Some posts come easily, this one however was a struggle. Life it seems, conspires to keep us occupied making it hard sometimes to find long periods for focusing. And it's an age thing too, I think. One friend of mine believes that thirty is the age cut-off for great inventors, but I tend to favor the idea that our responsibilities grow as we age, along with our expectations. Often the combination far exceeds our abilities. Whichever way, sometimes it makes it hard to get any writing done.

Without bemoaning fate, in this entry I want to show why Computer Science, as well as many of mans other endeavors, suffers so horribly from our fuzzy perceptions of the world around us. It's as if we are walking through a fog with blinders on. The things that underpin our knowledge are often so much weaker than we know or really want to believe, yet until we can accept our knowledge as it is, we cannot fix our understandings. We'll just stay trapped in a world of both abundant truth and falsity that often balance each other out.

I'm sure that most people see our modern knowledge as extensive and nearly complete, we as a species often have a strange faith that somebody somewhere entirely gets it, even if we are personally no longer able to keep up. That might be the case for some limited branches of knowledge, but it has become increasingly clear that the sum of our understandings easily exceeds even the best and the brightest minds of our time. We collectively know way more than any individual can assimilate. And this overall amount of knowledge is increasing at a rapid pace.

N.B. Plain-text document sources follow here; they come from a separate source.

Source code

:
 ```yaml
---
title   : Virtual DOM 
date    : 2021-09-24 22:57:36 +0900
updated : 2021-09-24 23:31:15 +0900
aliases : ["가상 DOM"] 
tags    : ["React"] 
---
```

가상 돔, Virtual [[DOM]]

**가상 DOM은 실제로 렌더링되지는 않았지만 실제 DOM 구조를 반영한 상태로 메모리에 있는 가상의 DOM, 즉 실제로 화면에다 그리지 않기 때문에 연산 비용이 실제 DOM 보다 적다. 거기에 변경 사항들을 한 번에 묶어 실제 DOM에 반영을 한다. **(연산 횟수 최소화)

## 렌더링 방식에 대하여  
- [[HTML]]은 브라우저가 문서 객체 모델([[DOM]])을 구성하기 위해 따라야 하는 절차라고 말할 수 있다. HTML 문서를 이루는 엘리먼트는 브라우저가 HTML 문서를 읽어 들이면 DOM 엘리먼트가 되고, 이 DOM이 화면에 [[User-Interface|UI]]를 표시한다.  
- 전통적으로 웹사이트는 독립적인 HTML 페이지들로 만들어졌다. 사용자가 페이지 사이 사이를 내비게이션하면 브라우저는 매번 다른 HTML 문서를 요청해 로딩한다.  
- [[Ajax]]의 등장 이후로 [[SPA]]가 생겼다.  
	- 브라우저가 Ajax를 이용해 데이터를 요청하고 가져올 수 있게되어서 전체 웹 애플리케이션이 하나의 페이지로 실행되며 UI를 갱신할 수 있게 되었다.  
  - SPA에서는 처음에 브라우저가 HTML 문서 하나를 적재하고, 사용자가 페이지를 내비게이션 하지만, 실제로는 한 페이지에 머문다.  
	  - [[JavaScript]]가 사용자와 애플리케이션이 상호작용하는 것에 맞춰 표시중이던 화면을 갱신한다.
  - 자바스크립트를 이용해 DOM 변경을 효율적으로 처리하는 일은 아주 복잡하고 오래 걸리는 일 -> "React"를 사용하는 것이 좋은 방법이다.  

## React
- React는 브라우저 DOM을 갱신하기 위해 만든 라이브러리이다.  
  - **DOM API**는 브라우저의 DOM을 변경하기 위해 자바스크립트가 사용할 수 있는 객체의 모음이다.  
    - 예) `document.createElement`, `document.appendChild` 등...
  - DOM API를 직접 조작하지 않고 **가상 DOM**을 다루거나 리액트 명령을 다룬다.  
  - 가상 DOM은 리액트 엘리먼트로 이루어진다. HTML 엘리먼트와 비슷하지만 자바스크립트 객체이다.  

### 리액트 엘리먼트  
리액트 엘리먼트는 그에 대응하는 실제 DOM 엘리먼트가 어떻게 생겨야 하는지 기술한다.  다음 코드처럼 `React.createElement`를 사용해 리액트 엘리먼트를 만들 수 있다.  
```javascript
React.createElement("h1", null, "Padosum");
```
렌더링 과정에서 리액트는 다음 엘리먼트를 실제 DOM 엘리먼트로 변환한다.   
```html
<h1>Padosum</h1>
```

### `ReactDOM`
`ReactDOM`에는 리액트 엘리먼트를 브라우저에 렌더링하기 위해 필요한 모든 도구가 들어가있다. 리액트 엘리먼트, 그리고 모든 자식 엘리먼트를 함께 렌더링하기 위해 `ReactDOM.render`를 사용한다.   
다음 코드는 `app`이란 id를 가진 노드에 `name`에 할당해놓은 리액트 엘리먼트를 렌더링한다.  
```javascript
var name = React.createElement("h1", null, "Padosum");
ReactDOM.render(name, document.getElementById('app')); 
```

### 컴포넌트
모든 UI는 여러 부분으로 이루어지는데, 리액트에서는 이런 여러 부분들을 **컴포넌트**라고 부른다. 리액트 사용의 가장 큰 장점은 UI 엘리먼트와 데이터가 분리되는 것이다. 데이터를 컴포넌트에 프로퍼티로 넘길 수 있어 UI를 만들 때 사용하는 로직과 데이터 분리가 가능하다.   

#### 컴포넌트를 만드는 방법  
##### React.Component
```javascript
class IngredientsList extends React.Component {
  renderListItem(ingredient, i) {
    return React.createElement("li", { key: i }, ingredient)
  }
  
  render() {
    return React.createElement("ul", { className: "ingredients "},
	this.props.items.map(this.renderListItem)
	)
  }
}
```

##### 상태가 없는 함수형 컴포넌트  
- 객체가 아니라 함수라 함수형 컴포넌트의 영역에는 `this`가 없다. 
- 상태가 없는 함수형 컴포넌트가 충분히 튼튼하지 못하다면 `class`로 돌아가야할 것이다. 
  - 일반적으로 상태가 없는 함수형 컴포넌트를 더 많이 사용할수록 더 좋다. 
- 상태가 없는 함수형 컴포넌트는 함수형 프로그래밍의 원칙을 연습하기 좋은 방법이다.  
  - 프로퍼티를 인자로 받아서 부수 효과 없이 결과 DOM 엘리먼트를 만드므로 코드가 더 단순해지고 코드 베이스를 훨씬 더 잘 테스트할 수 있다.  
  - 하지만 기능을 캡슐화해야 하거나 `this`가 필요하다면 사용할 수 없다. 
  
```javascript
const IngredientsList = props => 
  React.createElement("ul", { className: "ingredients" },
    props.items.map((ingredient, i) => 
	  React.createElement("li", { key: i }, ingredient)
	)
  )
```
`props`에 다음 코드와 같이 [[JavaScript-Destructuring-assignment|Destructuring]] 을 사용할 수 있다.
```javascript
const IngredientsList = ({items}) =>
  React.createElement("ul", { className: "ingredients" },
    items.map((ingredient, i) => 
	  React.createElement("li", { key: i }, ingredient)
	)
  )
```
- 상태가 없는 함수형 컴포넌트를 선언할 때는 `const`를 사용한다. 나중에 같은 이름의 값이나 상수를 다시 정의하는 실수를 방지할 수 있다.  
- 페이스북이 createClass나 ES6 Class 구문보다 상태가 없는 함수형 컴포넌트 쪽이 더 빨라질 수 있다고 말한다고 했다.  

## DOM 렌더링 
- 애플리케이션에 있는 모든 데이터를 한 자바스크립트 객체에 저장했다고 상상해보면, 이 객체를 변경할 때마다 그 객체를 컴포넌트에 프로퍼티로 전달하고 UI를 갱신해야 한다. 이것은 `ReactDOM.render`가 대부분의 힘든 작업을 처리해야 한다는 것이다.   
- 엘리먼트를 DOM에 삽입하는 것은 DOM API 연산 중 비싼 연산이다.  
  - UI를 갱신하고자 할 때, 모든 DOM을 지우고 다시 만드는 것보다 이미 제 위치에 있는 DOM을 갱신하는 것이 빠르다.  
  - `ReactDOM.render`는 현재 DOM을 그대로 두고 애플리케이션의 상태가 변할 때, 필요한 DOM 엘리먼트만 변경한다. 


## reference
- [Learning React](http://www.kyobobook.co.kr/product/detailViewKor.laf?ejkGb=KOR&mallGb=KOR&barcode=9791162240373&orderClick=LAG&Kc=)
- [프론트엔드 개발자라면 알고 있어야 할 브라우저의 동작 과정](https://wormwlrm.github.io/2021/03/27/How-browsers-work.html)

It's in exactly this growth that the real dangers lie. Each new leap is becoming increasingly dependent on what preceded it, and increasingly likely to be built on some falsehoods, even if they are subtle and unintentional. This isn't a problem that just effects a specific domain. It winds it way through all of the sciences, no matter how rigorous our efforts.

We build on a house of cards, which often comes to light when we try to organize our understanding, or if we try to automate it in some way. The details reveal our weaknesses.

It starts close to the very roots of our knowledge. Mathematics is our highest abstract, theoretically pure system, far removed from the real world. It sits at the top of all of our knowledge. Below that, science is how we rationalize the world around us. It takes the real world and tries to make sense of it. Computer Science which sits in that shadowy middle ground between these two, ties elements of the real world to some type of theoretical foundation. Running code is theoretically pure mathematics, what it is calculating is not.

It's because of this positioning that software development is one of the few occupations that demands that its practitioners must be able to learn and understand the other disciplines. Software developers are frequently interlopers into other bodies of knowledge. We are free to delve into the details of other knowledge bases, in fact we have no choice, we must learn from their details in order to complete our own efforts.

Because we build on the other disciplines, we delve deep into their information. But so often, as we try to map this back towards our own purely logical systems, we confront all of the irrational inconsistencies that have been ignored and accepted as conventions. Knowledge in a textbook can lightly skip over a few dubious facts, but once in a computer these issues become glaring problems.


AN ANCIENT PERSPECTIVE

As we age, we trade our inexperience for a diminished focus. We may know more but we have less opportunity to change things, mostly because of our own priorities. It's not that we don't rise to positions of power, but rather that the limitless energy and enthusiasm of youth quietly disappears over time. We're higher in authority, but we choose to do less.

In experiencing this knowledge verses energy trade-off I can't help but think about all of the things that I've learned over the years that are slowly fading away. It's the natural consequence of aging that we start forgetting twenty year old details. This makes me realize the fragility of everything I understand. The details fade, but I retain the patterns; the justifications disappear but I remember the results. Learning fades first at the details, then spreads upwards.

Our knowledge is built on a foundation. In our modern age we have increasingly become more rigorous in studying and proving our advances, but that rigor is tightly focused. What we learn from scientific methods is combined with what we understand from the world around us. The melding of our theoretical and empirical understandings, which is necessary because we have to allow for the messiness of the real world, opens up a gaping hole whereby the underlying absoluteness of our understanding can become tainted. What might be perfect in a research paper, can become suspect as it reaches practice. What we know, even if it is based around islands of proof, is not nearly as correct as we believe.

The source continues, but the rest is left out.